This will populate your top-level directory with:

  • data/: Chilean data sources and benchmark data
  • model/: Serialized objects from text and topic processing
  • use_ml_3/: Multilingual sentence-level encoder

Depending on your machine and internet connection, this may take several minutes.


Platform-Specific Step: Install angular_distance.so

The processing/ directory includes angular_distance.so compiled for Mac Intel by default.

If you're on a different architecture, replace it with the correct file from the cython/ subdirectories.

To build your own shared object file, set your directory to the cython/ folder and run:

conda install cython python setup.py build_ext --inplace

Ensure this is run within the activated pubcon environment.

Rename angular_distance.cpython-39-darwin.so to angular_distance.so and move the file to analysis/_library and processing/. You can replace the old .so files.


Processing: Run pipeline.py

pipeline.py processes data sources located in ../data/ and is configured through the config data structure in the main() function.

Steps:

  1. Switch to the processing/ directory in your terminal.

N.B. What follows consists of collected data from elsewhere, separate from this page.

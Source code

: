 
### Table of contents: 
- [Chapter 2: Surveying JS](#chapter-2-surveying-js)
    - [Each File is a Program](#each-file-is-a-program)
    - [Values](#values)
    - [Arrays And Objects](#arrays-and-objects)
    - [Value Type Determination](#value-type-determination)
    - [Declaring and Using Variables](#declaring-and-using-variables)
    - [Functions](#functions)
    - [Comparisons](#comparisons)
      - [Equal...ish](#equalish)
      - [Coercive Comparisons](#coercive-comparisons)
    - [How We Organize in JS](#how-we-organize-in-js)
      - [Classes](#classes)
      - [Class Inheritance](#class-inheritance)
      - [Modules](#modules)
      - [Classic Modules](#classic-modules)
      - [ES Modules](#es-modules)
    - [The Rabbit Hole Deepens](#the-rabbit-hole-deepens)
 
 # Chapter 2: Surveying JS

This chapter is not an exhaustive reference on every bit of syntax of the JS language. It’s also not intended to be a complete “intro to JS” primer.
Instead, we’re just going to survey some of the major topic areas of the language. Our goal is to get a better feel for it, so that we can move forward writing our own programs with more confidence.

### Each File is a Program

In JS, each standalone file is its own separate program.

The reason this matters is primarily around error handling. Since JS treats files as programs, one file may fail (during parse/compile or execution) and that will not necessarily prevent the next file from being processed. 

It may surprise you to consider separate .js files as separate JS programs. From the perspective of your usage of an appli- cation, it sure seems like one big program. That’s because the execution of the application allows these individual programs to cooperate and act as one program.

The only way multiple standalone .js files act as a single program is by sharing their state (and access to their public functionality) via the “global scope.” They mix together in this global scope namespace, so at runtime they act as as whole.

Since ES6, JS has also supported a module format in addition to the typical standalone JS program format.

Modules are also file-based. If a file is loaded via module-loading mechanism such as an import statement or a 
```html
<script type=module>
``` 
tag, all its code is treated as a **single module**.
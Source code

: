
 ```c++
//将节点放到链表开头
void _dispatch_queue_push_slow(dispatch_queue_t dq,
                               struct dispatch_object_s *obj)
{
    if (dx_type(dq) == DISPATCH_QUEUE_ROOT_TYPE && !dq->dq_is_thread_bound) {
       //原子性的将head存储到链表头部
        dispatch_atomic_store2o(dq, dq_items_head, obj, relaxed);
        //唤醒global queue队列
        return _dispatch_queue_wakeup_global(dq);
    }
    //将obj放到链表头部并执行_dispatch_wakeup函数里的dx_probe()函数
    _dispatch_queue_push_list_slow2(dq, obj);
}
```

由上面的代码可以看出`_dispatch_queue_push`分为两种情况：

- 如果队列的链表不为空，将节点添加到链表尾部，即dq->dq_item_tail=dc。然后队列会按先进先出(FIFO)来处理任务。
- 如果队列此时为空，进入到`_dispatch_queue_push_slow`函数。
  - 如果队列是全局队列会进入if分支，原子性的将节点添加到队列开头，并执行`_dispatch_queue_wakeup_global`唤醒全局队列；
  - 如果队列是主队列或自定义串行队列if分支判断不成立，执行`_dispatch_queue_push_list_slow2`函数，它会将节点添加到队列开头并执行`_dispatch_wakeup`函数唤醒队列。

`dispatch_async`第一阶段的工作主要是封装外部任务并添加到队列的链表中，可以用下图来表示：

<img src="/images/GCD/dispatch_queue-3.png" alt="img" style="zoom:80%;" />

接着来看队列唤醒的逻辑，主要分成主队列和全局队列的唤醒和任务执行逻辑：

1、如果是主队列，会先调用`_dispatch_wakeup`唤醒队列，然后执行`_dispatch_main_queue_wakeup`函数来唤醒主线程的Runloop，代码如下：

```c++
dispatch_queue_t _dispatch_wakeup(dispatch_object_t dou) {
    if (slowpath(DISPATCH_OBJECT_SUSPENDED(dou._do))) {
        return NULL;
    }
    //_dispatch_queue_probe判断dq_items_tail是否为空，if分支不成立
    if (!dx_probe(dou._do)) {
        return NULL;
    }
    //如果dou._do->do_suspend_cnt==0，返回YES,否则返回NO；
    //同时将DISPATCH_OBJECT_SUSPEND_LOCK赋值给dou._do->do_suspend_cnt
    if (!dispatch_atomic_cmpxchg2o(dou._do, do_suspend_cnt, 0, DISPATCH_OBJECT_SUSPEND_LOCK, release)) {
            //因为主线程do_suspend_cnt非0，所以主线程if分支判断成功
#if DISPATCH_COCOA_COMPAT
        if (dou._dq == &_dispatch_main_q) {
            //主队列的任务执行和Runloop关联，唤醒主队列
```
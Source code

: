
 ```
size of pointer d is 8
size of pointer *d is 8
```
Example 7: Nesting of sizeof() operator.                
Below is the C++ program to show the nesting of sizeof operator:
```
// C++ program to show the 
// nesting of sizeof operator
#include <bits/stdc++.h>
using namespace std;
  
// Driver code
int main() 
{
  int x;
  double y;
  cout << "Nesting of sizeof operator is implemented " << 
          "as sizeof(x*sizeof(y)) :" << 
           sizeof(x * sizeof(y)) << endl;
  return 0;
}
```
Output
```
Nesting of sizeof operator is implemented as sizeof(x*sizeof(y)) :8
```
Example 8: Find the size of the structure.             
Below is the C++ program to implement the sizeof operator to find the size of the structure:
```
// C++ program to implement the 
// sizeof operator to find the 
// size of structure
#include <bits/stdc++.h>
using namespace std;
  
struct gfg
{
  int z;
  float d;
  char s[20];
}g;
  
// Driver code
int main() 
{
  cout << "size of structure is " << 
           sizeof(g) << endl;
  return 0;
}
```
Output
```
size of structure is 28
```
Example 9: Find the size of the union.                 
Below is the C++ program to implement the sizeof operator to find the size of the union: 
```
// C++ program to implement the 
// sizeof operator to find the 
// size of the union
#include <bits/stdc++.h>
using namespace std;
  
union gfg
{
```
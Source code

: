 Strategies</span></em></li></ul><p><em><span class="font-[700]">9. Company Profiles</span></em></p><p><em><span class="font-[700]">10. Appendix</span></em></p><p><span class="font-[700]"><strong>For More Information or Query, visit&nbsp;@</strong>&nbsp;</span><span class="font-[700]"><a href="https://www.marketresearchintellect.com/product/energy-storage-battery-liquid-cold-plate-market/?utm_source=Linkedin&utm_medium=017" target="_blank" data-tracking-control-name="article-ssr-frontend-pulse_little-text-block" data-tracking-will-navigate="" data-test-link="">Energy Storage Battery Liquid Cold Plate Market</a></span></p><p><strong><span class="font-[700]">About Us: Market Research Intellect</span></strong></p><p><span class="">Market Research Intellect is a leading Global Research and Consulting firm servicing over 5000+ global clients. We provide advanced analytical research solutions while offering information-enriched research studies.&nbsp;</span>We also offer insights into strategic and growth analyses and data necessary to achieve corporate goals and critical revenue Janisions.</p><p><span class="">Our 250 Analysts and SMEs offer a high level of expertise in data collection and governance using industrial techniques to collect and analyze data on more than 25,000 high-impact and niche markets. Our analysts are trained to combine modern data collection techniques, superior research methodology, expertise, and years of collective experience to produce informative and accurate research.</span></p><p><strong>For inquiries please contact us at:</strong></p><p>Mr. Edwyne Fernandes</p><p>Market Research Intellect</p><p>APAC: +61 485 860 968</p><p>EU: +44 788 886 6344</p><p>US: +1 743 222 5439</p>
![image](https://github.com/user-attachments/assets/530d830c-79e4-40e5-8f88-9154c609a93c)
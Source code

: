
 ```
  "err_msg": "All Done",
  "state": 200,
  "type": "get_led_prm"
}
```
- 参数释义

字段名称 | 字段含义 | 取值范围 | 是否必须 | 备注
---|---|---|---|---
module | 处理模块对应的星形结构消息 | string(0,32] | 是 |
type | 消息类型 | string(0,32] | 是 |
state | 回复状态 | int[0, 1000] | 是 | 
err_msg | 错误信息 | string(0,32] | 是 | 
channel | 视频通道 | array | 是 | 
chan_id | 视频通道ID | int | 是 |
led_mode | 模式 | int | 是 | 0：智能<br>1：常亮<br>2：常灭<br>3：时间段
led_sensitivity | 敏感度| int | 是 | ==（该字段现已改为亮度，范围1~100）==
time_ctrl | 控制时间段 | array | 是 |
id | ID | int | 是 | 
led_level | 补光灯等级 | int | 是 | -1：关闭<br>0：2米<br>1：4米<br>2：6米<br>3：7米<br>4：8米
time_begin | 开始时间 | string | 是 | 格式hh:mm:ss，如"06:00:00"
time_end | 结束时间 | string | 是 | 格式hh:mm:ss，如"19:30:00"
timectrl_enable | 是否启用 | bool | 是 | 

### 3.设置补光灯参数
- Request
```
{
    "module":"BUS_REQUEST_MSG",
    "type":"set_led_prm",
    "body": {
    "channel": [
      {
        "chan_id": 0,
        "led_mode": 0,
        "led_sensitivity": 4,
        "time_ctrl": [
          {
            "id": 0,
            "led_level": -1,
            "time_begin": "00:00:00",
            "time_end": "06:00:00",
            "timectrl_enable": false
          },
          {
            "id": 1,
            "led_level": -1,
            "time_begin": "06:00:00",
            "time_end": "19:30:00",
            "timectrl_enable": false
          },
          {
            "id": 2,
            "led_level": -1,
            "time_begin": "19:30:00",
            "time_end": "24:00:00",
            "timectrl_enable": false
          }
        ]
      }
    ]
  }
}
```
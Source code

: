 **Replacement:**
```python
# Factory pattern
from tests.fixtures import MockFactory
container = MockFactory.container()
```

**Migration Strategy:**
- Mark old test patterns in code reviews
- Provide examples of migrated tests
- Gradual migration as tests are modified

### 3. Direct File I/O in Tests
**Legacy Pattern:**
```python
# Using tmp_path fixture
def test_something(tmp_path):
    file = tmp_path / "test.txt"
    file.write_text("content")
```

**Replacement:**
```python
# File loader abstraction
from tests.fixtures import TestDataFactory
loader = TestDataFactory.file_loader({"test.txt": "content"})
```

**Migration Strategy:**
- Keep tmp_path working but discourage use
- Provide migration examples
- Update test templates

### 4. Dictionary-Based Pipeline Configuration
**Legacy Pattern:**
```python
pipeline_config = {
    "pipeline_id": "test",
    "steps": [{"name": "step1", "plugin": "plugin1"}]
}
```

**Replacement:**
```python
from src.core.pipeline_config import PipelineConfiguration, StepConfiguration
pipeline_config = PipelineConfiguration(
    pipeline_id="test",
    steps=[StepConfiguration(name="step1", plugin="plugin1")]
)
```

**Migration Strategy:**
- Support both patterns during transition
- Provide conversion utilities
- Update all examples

  2. In pipeline.py, set the run flag to True for any data source you want to process.

  3. Run pipeline.py. It will process all selected data sources based on your configuration.

    python pipeline.py

The configuration mirrors the data/ directory layout, so no changes are required beyond updating the run flags.


Run the

Using Jupyter, navigate to the analysis/ folder and open pubcon.ipynb.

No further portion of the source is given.